Mme St-Onge estime que préserver le service en français de Radio-Canada tout en supprimant CBC est «absolument irréalisable», car les deux entités sont intimement liées et dépendent des mêmes ressources humaines et physiques.
«Le diffuseur public est disponible d’un océan à l’autre, et je ne vois pas comment les Canadiens accepteraient que nous financions CBC/Radio-Canada uniquement au Québec ou dans les communautés francophones», a-t-elle soutenu.
Aider aussi le privé
Les libéraux fédéraux promettent depuis des années d’actualiser le mandat de CBC/Radio-Canada afin de répondre aux besoins modernes des Canadiens, alors que le secteur de l’information est confronté à des suppressions d’emplois et à une baisse des revenus publicitaires à cause des «géants du web».
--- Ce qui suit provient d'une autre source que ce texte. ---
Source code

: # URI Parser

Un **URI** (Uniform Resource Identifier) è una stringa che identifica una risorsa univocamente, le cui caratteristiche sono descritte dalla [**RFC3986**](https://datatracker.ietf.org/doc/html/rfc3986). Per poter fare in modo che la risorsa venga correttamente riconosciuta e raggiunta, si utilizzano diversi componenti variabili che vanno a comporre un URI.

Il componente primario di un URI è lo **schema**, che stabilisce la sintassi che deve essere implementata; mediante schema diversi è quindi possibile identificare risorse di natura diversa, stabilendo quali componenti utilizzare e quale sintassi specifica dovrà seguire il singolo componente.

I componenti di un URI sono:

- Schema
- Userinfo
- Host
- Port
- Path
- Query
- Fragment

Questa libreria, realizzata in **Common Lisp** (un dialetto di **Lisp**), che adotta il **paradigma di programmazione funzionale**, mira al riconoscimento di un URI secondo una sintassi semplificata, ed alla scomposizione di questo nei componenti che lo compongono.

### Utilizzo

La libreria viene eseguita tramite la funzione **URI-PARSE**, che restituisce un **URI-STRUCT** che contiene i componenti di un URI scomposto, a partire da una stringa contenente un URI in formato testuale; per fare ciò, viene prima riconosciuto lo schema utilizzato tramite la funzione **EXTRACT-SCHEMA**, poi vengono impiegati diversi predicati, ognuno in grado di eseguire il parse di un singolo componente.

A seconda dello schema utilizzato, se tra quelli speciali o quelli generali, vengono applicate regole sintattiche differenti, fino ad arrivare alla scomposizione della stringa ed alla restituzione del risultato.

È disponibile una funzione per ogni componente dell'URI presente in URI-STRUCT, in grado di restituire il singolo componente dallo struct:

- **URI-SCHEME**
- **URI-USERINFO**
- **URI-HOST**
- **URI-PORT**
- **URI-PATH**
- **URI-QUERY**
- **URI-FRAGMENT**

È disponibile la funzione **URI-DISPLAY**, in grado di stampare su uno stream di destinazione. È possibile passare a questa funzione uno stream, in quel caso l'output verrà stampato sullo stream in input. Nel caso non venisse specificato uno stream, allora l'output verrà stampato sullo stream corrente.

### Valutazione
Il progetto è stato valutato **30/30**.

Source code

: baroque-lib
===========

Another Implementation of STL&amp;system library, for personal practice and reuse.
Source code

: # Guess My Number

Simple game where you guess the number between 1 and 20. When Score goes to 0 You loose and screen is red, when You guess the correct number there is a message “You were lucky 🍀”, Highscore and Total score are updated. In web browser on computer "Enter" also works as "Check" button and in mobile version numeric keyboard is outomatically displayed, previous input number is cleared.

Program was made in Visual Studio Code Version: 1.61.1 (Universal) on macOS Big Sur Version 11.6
Le radiodiffuseur public a lui aussi annoncé au début de décembre la suppression à venir de 600 emplois et l’abolition de 200 postes vacants, soit près de 10 % de ses effectifs au pays, alors qu’il fait face à un déficit budgétaire de 125 millions $.
«J’étais à Radio-Canada il n’y a pas si longtemps pour l’enregistrement d’une émission, et on sent à quel point ça a un impact sur le moral des employés, a déclaré Mme St-Onge. Il y a beaucoup d’incertitude et d’imprévisibilité. Les gens n’ont pas été informés de la manière dont ces coupes budgétaires se produiraient précisément ni de la manière dont elles seraient réalisées. C’est donc une période difficile.»
En mai dernier, son prédécesseur au Patrimoine canadien, Pablo Rodriguez, a annoncé qu’il avait commencé à revoir le mandat de CBC/Radio-Canada, notamment les moyens par lesquels le gouvernement pourrait accroître son financement du radiodiffuseur public afin qu’il soit moins dépendant des revenus publicitaires.
En vertu de la nouvelle Loi sur les nouvelles en ligne, CBC/Radio-Canada recevra jusqu’à 7 millions $ dans le cadre de l’accord que le gouvernement libéral a conclu avec Google quelques mois après l’arrivée de Mme St-Onge dans ses nouvelles fonctions. «Mais il y a encore de l’incertitude jusqu’au prochain budget fédéral», a admis la ministre.
Le rapport annuel de CBC/Radio-Canada pour l’exercice 2022-2023 montre que le diffuseur public a reçu près de 1,3 milliard $ de financement gouvernemental, et tiré 515 millions $ d’autres revenus tels que la publicité.
Information et culture
En ce qui concerne le journalisme, Mme St-Onge a déclaré qu’elle aimerait que le nouveau mandat du diffuseur public comble les lacunes en information régionale, comprenne une forte présence en ligne, investisse dans la couverture internationale et soutienne les communautés linguistiques en situation minoritaire.
La ministre souhaite également qu’en matière de culture, le diffuseur public continue de mettre en valeur les artistes locaux et de financer des émissions «qui ne verraient pas le jour s’il n’en tenait qu’au secteur privé».
«Je pense qu’il est temps de le faire maintenant parce que le Parti libéral considère que nous avons besoin d’un radiodiffuseur public fort, et nous continuerons de le soutenir», a déclaré Mme St-Onge.
CBC/Radio-Canada contribuera à la révision de son mandat de toutes les manières possibles, a déclaré Leon Mar, porte-parole du radiodiffuseur public.
À compter de l’année prochaine, le ministère du Patrimoine canadien mettra sur pied un comité pour remplacer Catherine Tait à la direction de CBC/Radio-Canada. Cette personne devra être en mesure de diriger le diffuseur public dans sa transformation, a déclaré la ministre responsable.
Mme St-Onge indiquait le 12 décembre dernier aux journalistes que le mandat de Mme Tait prendrait fin «au début de 2025».